Top of RECORDS PROVIDED

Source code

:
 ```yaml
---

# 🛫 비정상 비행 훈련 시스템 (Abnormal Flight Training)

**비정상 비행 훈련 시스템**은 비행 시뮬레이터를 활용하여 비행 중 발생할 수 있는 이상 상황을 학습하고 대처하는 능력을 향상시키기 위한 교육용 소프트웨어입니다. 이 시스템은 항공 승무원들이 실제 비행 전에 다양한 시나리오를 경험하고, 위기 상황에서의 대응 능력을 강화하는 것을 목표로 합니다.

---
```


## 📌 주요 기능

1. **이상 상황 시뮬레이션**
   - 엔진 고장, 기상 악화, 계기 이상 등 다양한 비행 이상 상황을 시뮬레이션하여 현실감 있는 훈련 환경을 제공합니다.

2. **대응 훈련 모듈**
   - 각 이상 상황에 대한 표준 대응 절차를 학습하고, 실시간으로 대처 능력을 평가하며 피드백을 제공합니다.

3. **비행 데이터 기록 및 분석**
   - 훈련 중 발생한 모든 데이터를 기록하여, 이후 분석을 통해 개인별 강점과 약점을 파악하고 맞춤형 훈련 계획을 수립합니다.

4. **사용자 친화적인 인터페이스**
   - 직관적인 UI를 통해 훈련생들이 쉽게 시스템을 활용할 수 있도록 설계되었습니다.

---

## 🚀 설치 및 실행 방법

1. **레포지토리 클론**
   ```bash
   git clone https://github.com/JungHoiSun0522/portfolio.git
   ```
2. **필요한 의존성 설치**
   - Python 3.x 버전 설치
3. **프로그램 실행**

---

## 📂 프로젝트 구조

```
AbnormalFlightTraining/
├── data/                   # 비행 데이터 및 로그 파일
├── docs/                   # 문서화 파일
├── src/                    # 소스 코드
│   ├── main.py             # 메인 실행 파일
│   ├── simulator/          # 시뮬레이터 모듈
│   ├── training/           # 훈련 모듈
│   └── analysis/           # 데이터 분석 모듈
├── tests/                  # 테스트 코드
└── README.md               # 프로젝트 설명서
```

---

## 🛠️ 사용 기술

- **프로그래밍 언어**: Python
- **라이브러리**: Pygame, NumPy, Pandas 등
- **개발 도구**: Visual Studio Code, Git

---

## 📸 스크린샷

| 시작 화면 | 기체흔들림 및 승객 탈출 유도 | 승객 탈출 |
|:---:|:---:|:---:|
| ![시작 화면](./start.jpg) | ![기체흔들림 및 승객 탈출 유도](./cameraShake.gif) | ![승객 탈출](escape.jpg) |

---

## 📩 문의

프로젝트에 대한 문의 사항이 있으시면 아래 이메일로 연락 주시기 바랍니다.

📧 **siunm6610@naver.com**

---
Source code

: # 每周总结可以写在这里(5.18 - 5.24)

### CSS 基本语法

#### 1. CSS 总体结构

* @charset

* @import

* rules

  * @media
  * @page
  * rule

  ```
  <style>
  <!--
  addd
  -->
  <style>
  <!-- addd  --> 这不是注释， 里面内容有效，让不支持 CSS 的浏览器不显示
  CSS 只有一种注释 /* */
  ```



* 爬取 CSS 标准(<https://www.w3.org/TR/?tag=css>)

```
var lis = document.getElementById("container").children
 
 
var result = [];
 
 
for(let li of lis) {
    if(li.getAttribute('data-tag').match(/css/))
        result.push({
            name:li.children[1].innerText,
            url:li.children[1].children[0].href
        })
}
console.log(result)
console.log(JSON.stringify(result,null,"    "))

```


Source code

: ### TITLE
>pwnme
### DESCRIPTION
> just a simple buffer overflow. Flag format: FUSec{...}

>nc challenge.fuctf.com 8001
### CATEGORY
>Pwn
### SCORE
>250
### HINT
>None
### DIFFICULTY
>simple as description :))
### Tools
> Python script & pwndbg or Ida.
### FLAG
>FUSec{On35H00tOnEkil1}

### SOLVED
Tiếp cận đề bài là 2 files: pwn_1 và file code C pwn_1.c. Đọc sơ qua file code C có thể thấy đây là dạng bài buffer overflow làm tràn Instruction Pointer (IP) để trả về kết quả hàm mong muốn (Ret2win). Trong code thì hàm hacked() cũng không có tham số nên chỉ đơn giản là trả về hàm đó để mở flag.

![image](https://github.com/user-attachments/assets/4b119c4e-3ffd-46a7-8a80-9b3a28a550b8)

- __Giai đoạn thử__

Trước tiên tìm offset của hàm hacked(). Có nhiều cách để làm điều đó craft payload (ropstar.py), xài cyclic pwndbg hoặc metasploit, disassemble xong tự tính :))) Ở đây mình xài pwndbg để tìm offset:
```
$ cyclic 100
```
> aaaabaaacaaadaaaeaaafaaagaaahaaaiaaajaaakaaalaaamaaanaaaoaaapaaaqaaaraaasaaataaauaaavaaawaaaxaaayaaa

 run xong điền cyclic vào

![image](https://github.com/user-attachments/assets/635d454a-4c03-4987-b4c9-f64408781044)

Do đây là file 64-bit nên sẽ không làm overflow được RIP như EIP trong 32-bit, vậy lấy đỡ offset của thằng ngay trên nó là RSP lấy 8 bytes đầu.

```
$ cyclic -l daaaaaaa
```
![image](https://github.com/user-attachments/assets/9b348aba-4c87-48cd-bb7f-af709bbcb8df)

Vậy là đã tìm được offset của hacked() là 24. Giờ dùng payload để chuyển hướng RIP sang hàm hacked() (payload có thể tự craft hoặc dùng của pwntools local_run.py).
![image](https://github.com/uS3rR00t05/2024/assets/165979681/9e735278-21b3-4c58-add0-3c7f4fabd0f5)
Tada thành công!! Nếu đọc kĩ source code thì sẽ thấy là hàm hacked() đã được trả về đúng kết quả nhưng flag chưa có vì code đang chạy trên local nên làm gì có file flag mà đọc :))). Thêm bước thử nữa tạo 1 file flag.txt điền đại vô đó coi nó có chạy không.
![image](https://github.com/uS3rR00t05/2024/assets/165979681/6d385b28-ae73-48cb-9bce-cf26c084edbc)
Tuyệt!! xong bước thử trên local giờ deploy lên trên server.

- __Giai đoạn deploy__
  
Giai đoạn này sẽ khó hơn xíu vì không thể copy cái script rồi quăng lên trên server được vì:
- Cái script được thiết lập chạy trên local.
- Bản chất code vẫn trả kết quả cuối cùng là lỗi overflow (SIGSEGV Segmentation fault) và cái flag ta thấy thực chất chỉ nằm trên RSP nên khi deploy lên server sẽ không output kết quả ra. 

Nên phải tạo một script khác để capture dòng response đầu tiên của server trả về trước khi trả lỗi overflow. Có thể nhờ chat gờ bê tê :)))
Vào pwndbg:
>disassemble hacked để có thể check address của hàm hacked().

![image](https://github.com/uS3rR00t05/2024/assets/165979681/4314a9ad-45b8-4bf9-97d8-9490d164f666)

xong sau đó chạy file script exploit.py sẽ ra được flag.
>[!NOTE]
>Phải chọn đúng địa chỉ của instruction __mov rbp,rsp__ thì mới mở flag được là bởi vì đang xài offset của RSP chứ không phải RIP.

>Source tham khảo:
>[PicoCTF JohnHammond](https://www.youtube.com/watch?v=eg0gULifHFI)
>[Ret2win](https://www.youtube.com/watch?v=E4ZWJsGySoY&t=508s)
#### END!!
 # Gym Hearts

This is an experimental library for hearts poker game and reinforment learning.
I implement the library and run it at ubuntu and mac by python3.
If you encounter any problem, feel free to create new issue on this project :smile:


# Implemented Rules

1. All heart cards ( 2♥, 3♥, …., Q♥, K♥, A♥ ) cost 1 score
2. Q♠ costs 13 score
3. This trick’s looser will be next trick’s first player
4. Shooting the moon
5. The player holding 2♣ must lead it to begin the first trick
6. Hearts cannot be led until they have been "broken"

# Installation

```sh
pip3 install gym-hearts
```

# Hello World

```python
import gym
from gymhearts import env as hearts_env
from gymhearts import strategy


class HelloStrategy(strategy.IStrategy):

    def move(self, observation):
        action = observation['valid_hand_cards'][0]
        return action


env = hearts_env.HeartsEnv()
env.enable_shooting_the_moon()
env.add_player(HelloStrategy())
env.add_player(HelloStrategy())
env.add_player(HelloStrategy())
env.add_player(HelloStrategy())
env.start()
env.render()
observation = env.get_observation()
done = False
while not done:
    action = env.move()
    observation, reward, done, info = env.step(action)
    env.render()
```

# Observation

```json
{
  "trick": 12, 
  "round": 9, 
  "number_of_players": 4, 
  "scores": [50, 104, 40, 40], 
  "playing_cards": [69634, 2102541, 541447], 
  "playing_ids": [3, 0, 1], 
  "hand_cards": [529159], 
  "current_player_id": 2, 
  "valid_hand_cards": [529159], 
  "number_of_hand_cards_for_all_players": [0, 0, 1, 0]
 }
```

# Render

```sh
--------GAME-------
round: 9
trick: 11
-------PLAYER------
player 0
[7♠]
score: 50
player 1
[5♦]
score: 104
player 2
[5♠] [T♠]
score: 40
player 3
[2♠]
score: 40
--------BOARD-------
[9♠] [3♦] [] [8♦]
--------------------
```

Bottom of RECORDS PROVIDED

= YOUR INSTRUCTIONS =
Every line of the material above that has the string "trick" needs pulling out.

= EXERCISE RESPONSE =
3. This trick’s looser will be next trick’s first player
5. The player holding 2♣ must lead it to begin the first trick
  "trick": 12, 
trick: 11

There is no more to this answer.